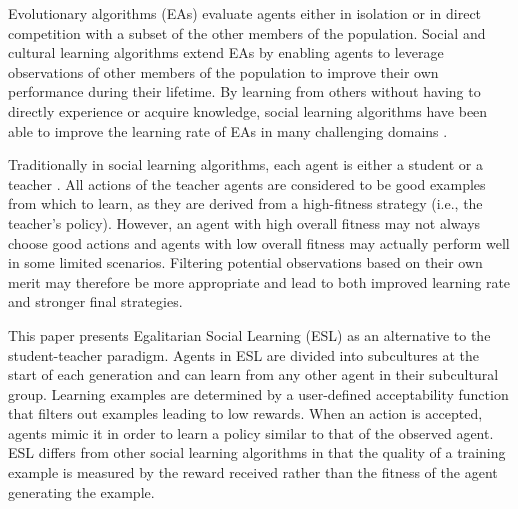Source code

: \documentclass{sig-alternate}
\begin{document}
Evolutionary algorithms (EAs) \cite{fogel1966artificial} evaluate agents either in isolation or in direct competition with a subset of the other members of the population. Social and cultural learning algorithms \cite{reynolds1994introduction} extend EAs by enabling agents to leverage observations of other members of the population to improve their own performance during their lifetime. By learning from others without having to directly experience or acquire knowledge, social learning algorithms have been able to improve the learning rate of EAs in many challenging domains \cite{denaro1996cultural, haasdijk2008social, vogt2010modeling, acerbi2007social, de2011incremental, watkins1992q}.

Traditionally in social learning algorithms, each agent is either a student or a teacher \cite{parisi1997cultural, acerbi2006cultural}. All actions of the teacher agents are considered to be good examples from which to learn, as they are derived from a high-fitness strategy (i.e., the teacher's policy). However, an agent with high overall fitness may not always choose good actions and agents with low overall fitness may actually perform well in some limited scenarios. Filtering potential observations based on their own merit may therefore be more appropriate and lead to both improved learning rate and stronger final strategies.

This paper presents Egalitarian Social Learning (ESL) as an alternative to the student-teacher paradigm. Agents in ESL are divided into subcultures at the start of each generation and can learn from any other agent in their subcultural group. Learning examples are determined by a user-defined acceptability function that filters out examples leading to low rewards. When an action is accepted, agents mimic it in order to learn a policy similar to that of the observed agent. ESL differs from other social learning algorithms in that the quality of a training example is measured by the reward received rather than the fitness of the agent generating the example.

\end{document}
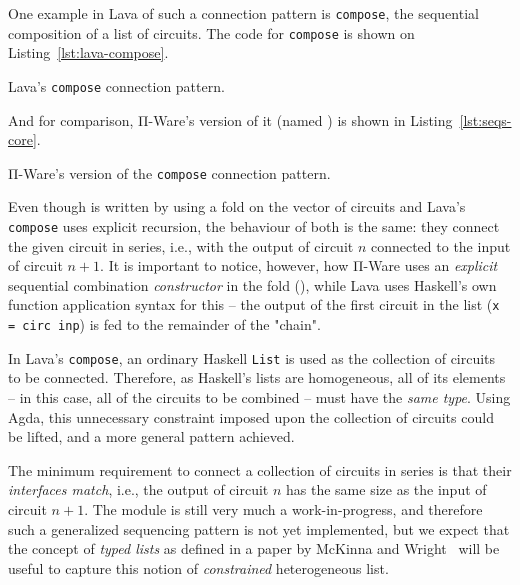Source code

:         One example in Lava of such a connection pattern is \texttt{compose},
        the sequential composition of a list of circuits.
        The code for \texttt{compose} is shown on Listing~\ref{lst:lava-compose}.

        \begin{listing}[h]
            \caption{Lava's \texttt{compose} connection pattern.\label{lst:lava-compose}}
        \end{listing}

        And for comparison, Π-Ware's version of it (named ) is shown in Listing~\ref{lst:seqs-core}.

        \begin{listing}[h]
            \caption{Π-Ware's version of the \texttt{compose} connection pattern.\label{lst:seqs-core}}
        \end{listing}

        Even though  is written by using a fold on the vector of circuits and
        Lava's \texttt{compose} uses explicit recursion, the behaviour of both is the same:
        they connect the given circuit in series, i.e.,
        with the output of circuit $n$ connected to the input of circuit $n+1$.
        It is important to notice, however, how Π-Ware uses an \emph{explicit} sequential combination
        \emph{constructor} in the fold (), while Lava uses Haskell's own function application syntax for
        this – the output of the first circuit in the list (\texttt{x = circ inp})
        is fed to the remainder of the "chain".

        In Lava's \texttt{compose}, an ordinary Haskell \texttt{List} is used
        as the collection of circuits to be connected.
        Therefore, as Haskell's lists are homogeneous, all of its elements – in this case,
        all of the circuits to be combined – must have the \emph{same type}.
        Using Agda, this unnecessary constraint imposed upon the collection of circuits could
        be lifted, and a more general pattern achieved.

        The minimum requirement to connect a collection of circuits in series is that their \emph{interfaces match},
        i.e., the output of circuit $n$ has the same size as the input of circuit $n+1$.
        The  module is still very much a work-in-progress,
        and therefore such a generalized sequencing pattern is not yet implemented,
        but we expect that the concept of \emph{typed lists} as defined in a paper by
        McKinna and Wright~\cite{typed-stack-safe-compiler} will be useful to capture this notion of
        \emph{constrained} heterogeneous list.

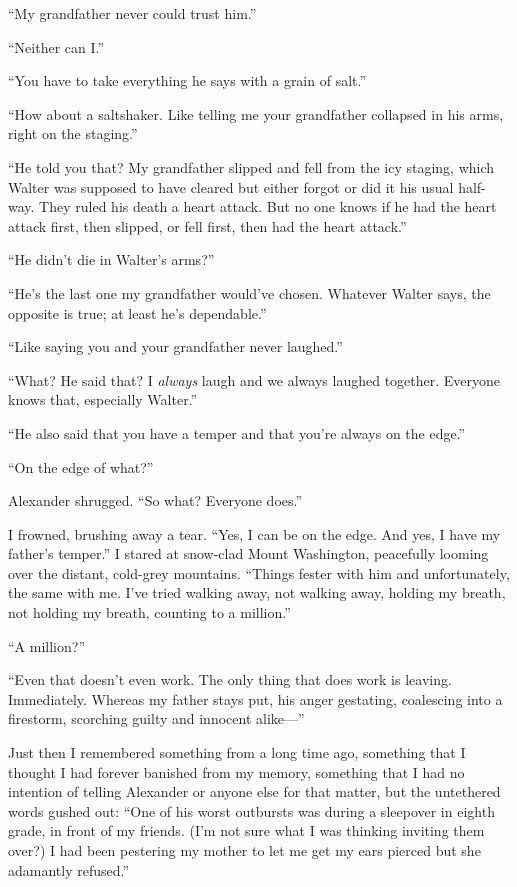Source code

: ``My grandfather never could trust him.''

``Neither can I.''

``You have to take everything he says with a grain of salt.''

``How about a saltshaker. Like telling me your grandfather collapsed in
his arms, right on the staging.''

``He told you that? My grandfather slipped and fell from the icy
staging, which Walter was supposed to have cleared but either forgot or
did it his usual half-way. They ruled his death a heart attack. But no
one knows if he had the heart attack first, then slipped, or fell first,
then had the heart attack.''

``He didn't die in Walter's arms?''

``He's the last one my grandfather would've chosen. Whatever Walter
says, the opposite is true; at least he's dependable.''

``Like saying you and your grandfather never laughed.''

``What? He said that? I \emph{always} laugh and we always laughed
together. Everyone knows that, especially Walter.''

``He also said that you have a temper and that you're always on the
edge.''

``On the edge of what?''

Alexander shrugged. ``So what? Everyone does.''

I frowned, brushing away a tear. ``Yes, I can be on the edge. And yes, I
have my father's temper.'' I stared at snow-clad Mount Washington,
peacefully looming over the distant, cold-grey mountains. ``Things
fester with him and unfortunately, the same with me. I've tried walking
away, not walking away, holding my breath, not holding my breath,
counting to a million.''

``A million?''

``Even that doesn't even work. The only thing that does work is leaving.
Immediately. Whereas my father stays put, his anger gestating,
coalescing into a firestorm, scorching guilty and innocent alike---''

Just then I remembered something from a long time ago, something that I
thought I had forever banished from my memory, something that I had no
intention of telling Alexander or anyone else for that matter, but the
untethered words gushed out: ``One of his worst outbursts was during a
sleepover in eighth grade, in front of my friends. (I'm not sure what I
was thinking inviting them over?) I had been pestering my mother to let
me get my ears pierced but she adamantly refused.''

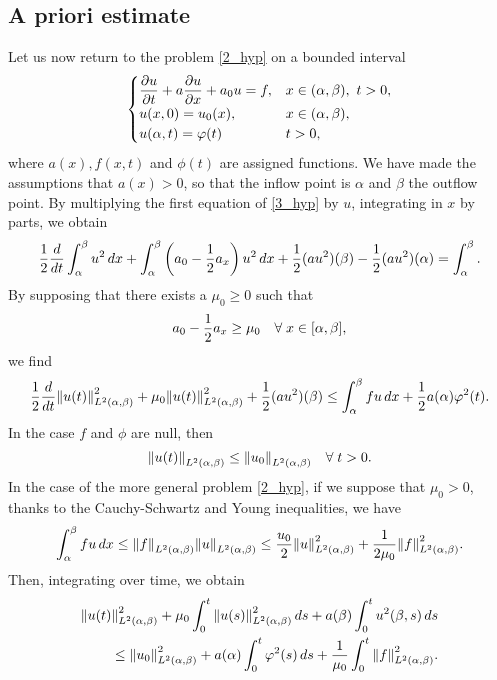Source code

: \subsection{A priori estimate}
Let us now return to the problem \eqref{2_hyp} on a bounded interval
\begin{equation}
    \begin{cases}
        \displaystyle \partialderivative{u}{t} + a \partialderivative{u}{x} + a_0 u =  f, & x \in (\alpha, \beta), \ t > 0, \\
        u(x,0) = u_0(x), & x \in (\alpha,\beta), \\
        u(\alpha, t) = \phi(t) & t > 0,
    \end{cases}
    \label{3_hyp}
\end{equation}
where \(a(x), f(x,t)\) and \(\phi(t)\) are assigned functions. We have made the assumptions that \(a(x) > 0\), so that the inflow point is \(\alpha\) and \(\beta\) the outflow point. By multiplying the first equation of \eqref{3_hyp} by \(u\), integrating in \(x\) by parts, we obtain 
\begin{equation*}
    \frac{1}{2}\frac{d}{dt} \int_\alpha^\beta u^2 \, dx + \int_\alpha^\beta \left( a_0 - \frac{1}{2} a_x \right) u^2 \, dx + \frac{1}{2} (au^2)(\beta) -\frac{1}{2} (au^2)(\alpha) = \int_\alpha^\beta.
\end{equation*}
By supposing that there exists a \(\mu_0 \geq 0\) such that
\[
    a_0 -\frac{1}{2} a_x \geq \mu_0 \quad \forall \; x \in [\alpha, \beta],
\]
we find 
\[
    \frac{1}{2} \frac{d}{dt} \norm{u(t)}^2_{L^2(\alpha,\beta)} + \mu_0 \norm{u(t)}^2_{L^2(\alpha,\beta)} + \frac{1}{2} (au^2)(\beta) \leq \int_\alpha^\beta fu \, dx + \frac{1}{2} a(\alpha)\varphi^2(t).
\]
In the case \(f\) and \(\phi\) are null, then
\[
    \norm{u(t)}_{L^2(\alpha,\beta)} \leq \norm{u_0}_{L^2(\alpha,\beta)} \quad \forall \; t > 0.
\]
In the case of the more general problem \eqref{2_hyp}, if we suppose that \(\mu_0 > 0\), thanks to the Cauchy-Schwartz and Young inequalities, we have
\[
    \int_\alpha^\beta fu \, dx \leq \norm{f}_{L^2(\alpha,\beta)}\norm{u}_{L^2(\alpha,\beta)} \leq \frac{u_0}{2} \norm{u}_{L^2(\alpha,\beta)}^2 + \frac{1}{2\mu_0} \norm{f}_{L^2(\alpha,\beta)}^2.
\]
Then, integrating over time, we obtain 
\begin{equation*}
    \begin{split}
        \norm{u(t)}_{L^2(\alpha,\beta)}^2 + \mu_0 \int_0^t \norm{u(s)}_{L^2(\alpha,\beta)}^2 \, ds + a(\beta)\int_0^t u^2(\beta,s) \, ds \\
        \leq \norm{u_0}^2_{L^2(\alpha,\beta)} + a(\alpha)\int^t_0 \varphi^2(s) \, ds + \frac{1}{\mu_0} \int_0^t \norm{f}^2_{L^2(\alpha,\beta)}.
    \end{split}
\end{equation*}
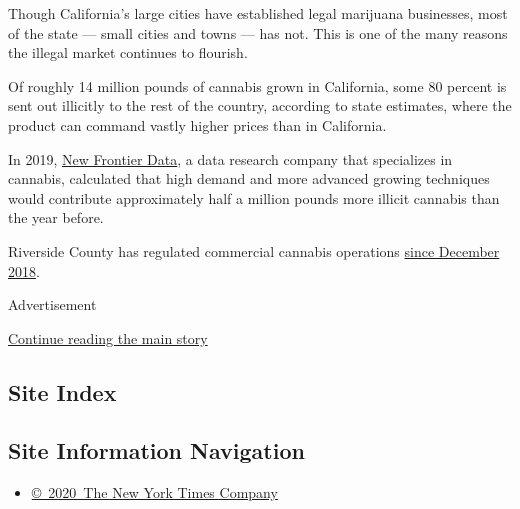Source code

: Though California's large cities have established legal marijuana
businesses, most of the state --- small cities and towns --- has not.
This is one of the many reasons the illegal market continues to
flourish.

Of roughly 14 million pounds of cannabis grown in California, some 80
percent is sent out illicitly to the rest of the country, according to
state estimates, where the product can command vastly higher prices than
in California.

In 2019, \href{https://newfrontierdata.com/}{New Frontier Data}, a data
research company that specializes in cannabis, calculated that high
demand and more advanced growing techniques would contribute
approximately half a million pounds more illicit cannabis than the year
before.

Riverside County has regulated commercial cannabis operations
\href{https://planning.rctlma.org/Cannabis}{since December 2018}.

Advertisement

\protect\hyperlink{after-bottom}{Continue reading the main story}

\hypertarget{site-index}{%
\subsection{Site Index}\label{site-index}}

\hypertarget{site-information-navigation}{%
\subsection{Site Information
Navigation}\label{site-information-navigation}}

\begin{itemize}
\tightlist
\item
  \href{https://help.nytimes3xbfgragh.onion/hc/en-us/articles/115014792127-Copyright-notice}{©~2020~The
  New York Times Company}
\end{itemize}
══════════
Output exactly one stretch of the listing: from the line containing "of circuits and" through the line containing "as the collection", both end lines included.

        Even though  is written by using a fold on the vector of circuits and
        Lava's \texttt{compose} uses explicit recursion, the behaviour of both is the same:
        they connect the given circuit in series, i.e.,
        with the output of circuit $n$ connected to the input of circuit $n+1$.
        It is important to notice, however, how Π-Ware uses an \emph{explicit} sequential combination
        \emph{constructor} in the fold (), while Lava uses Haskell's own function application syntax for
        this – the output of the first circuit in the list (\texttt{x = circ inp})
        is fed to the remainder of the "chain".

        In Lava's \texttt{compose}, an ordinary Haskell \texttt{List} is used
        as the collection of circuits to be connected.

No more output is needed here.